You are viewing a plain text version of this content. The canonical link for it is here.

Posted to dev@subversion.apache.org by Julian Foad <ju...@wandisco.com> on 2011/09/30 11:40:31 UTC

Thought experiment - follow logs back before r1 into previous repository

I want to share with you an idea that came to me from a customer.  I'm
not at all proposing that anybody should do this, I'm just curious what
you think.

Imagine, if you will, that we are coders working in a Subversion
repository that has grown very large and that for IT reasons a decision
has been made to freeze the repository -- make it read-only -- and a new
repository has been created, taking a snapshot of the old HEAD and
importing that as the new r1.  We are to continue our development work
in the new repository.

Those of you who are "old" enough svn devs, think back to when
Subversion became self-hosting, starting with a snapshow of the head of
the CVS repository.  All the prior history was back before r1,
inaccessible via Subversion.  Was that a big problem?  No, it wasn't,
and I know that the snapshot approach is often recommended as a
pragmatic and perfectly reasonable way to migrate from one VCS to
another.  But maybe this time there will be hundreds of developers
working in dozens of projects[1].

As Subversion devs today we might like to say "no, don't do that, let's
find a better solution to whatever problem was forcing us to re-start
with an imported snapshot".  But imagine that's already been discussed
and this is the best way forward and now we simply have to get on with
using the new repository.

Q:  What simple modifications could "we" (anybody) make to our
Subversion clients that would help us to work more effectively in this
scenario?  The customer I got this idea from is more interested in
TortoiseSVN than in "svn" and asked me a somewhat different question,
but I think this is the general idea that's of wider interest.

A:  What do you think?

    Maybe one of the most useful things we could do is teach "svn
log" (when running in the usual 'backwards' direction) to run a
follow-on log in the old repo if and when reaching r1.  Perhaps we'd set
a revprop on (new) r0 or r1 pointing to the old repo URL so that this
info is configured in a single place.  The two sets of revision numbers
in the output would be confusing so we may want to consider tagging the
old and/or the new revnums with some marker as well as inserting an "And
now from the old repository:" message.

    I think teaching "svn blame" to view the old repo would be harder:
it would require more intrusive code changes in svn_client_blame().
It's not theoretically difficult to do, of course, but perhaps the
code-to-value ratio would not be worth having in libsvn_client ... hmm,
unless we re-architect the blame code so that it's fed diffs from the
client layer instead of fetching them itself, then it could be done
really cleanly.  The output format would just need a minor tweak to
distinguish old from new revs.

    I think teaching "svn diff" to do general cross-repo diffs would not
be feasible with the current diff implementation.  However, one of my
goals is to generalize the diff code further so it could support such
things (cross-repo, unversioned local tree, etc.).  That would be useful
in theory, but in practice I can't see it really being used very often
in this start-again scenario.  But any single-rev diff is easily
supported because the cut-over revision is present in both repos.  (We
can assume that the tree in old@OLD_HEAD is identical to new@1.)  So
maybe we'd want to make single-rev diffs and all same-repo diffs easier
by tweaking "svn diff" to follow the specified path back into a revision
in the old repo, a bit like what I said above for "svn log", if some
special switch is specified.

    Any other commands or work flows that might be really useful?  I
wouldn't dream of trying to make "svn up" go back to the old repo, that
would certainly be over the top.  And I wouldn't expect "svn cat", "svn
proplist" etc. to be worth bothering with, unless all such simple
read-only commands get the same functionality "for free".
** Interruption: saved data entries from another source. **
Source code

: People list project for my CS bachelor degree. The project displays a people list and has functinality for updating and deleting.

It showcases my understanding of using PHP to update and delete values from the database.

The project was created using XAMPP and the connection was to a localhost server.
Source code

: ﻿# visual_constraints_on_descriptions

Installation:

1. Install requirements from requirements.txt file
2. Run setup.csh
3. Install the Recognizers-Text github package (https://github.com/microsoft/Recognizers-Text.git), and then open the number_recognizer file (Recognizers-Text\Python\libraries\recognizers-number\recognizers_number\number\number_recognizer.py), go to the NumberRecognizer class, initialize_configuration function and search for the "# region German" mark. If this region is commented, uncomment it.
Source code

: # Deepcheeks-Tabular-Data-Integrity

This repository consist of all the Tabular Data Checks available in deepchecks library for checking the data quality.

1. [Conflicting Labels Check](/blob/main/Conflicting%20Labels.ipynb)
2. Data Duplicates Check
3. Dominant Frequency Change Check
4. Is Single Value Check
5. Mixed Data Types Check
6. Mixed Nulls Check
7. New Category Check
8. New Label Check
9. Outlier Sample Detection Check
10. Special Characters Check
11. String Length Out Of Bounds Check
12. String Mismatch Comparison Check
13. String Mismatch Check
Mad or genius?  (And I know it wouldn't be worth bothering in a small
repository; let's assume it's a big and busy project with lots of
interesting history.)

- Julian


[1] I'm just making up numbers here; I don't know what sort of numbers
the customer that brought up this idea has.

Re: Thought experiment - follow logs back before r1 into previous repository

Posted by Daniel Shahaf <d....@daniel.shahaf.name>.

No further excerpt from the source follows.